*EXERCISE DETAILS:* Scan the lines below; pull out those with "left".

---+---

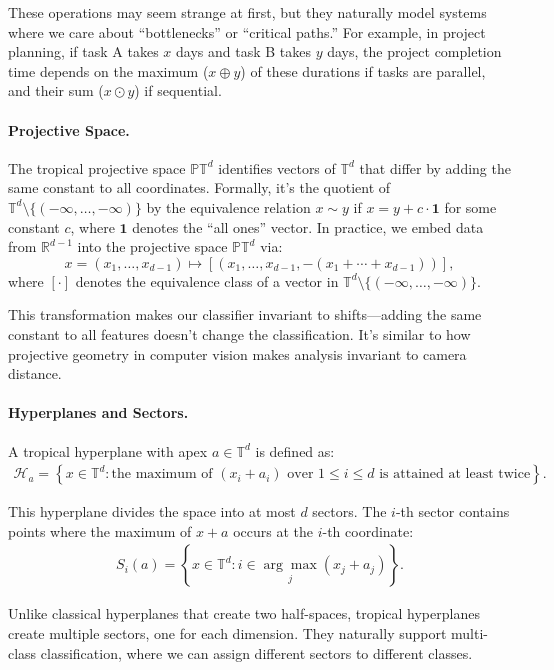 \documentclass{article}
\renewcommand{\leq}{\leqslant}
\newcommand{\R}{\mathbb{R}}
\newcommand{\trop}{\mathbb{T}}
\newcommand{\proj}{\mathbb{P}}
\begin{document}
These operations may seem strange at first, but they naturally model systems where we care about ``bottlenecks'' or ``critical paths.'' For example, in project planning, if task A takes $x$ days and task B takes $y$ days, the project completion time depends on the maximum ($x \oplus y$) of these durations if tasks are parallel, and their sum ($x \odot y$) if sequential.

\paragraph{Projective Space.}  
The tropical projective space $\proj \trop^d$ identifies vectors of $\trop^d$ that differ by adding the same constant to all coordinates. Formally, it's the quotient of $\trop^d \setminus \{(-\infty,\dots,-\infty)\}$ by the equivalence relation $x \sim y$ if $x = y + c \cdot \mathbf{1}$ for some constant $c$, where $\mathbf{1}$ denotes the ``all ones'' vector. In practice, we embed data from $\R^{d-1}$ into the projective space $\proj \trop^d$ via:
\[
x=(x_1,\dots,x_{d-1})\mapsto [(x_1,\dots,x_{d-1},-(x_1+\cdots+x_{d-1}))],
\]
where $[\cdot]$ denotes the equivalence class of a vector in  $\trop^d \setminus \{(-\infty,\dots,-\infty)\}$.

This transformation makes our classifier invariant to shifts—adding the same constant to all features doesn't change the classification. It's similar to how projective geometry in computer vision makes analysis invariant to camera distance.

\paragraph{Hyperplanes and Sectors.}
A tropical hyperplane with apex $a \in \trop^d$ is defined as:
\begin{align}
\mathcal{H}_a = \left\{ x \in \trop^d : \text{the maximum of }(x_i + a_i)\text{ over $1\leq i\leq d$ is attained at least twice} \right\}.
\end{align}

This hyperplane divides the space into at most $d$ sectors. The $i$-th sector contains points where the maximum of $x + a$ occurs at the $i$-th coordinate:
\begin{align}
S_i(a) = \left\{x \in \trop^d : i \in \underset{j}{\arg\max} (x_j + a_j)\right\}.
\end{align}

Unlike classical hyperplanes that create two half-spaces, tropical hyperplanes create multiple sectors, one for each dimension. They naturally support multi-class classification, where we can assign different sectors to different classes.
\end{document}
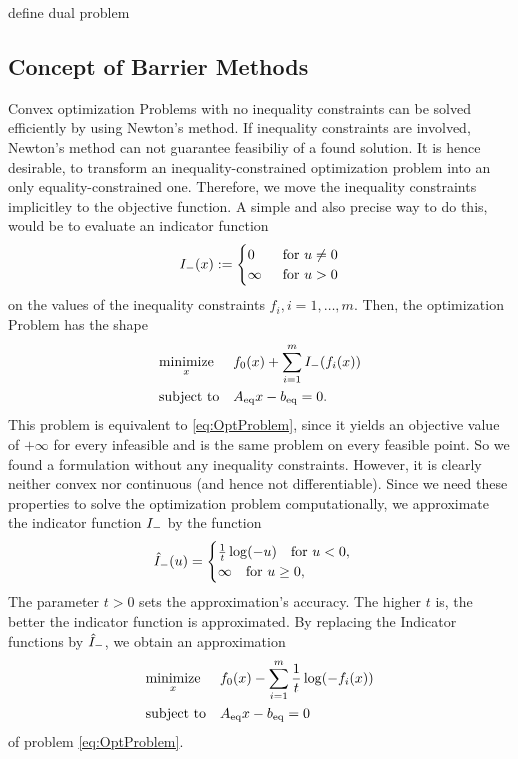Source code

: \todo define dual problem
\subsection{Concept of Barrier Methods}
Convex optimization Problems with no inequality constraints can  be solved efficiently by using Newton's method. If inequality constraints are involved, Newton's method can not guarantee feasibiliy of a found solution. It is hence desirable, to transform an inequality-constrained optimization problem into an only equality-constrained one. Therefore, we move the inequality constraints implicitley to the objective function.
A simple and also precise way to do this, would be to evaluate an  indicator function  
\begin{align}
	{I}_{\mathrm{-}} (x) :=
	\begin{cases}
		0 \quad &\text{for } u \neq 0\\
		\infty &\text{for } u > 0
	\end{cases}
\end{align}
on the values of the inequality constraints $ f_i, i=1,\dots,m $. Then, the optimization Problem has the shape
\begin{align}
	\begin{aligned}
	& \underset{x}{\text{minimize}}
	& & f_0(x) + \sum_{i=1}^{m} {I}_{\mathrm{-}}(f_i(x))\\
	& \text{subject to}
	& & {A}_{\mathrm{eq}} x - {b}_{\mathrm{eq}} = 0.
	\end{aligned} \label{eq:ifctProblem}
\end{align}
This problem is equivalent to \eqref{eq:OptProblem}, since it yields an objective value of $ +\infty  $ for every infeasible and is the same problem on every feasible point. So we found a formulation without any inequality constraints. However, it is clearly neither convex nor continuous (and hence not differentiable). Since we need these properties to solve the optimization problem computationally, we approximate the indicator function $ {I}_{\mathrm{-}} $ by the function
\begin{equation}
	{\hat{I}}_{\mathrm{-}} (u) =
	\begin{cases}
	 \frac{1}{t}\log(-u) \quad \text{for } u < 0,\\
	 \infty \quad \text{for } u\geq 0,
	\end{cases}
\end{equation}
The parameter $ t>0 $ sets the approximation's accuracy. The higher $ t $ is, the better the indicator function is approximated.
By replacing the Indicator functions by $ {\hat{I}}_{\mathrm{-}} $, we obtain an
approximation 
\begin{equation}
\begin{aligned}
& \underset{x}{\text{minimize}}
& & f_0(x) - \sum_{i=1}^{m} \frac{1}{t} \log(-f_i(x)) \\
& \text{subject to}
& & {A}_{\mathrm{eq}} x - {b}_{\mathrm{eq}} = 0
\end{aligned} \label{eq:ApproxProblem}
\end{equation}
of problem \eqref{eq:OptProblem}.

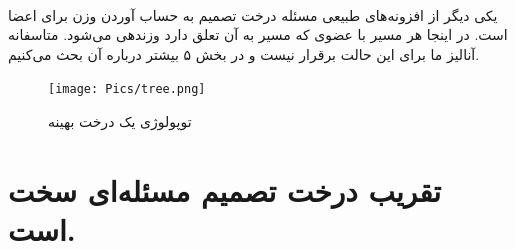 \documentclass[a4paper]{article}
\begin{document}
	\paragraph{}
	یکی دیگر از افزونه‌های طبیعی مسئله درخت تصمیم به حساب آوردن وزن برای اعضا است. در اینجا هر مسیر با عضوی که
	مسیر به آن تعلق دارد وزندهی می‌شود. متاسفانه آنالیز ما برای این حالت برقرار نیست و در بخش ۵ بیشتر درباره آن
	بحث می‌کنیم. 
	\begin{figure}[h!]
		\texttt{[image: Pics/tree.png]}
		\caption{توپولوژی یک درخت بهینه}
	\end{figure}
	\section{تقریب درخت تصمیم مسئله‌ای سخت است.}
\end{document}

---+---

*SOLUTION FOR THIS TASK:*
\mathcal{H}_a = \left\{ x \in \trop^d : \text{the maximum of }(x_i + a_i)\text{ over $1\leq i\leq d$ is attained at least twice} \right\}.
S_i(a) = \left\{x \in \trop^d : i \in \underset{j}{\arg\max} (x_j + a_j)\right\}.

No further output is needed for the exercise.